» **Activity**
The lines from the start of the records through the one containing "I wish we could" are to be restated word for word; please include both ends.
----- Provided records -----
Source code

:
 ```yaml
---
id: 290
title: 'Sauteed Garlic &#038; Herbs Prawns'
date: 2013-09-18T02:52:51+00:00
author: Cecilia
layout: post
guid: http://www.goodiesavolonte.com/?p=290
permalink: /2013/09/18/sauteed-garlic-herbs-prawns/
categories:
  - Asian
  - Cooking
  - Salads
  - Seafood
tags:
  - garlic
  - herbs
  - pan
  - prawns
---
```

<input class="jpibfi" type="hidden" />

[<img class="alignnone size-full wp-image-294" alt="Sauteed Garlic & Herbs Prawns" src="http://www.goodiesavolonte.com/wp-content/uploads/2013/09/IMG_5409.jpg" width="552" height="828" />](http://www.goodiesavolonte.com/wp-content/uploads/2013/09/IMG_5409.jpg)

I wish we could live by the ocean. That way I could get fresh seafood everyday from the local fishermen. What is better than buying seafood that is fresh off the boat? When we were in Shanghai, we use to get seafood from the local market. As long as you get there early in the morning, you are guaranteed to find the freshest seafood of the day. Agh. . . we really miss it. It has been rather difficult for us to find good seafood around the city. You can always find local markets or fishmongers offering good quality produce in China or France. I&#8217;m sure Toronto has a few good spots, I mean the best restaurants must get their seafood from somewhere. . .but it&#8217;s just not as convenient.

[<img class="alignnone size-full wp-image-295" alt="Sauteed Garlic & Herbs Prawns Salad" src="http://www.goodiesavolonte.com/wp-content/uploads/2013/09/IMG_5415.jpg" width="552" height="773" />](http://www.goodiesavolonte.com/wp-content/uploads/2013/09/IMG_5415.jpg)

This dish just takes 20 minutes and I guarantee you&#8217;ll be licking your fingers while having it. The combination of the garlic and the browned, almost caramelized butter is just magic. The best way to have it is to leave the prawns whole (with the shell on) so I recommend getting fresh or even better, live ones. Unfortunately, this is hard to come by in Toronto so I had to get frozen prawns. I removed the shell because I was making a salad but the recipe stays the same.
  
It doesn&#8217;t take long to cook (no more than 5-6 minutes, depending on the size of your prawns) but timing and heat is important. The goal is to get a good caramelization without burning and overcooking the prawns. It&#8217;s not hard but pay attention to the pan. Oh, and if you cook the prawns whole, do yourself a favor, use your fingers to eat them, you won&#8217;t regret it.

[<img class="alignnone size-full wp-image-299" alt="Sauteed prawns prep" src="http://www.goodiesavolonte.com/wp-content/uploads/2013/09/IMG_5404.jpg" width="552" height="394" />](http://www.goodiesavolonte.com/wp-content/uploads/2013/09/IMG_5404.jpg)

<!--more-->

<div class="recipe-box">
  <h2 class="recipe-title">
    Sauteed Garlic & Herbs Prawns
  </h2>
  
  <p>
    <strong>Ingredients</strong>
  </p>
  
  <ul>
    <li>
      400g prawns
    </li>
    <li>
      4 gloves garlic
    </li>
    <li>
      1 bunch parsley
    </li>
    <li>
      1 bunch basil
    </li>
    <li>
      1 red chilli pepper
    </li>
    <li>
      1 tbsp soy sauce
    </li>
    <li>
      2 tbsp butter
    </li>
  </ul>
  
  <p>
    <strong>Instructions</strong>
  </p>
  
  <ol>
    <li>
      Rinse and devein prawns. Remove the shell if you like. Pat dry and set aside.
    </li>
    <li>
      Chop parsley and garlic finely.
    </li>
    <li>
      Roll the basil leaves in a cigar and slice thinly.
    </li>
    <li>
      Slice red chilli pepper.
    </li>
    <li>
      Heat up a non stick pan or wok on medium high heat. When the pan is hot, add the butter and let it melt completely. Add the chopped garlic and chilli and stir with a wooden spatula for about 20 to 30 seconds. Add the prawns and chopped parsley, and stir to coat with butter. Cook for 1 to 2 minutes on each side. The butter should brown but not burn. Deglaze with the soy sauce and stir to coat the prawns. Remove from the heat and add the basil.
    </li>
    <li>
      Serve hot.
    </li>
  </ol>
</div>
-----
» **Solved problem**
Source code

:
 ```yaml
---
id: 290
title: 'Sauteed Garlic &#038; Herbs Prawns'
date: 2013-09-18T02:52:51+00:00
author: Cecilia
layout: post
guid: http://www.goodiesavolonte.com/?p=290
permalink: /2013/09/18/sauteed-garlic-herbs-prawns/
categories:
  - Asian
  - Cooking
  - Salads
  - Seafood
tags:
  - garlic
  - herbs
  - pan
  - prawns
---
```

<input class="jpibfi" type="hidden" />

[<img class="alignnone size-full wp-image-294" alt="Sauteed Garlic & Herbs Prawns" src="http://www.goodiesavolonte.com/wp-content/uploads/2013/09/IMG_5409.jpg" width="552" height="828" />](http://www.goodiesavolonte.com/wp-content/uploads/2013/09/IMG_5409.jpg)

I wish we could live by the ocean. That way I could get fresh seafood everyday from the local fishermen. What is better than buying seafood that is fresh off the boat? When we were in Shanghai, we use to get seafood from the local market. As long as you get there early in the morning, you are guaranteed to find the freshest seafood of the day. Agh. . . we really miss it. It has been rather difficult for us to find good seafood around the city. You can always find local markets or fishmongers offering good quality produce in China or France. I&#8217;m sure Toronto has a few good spots, I mean the best restaurants must get their seafood from somewhere. . .but it&#8217;s just not as convenient.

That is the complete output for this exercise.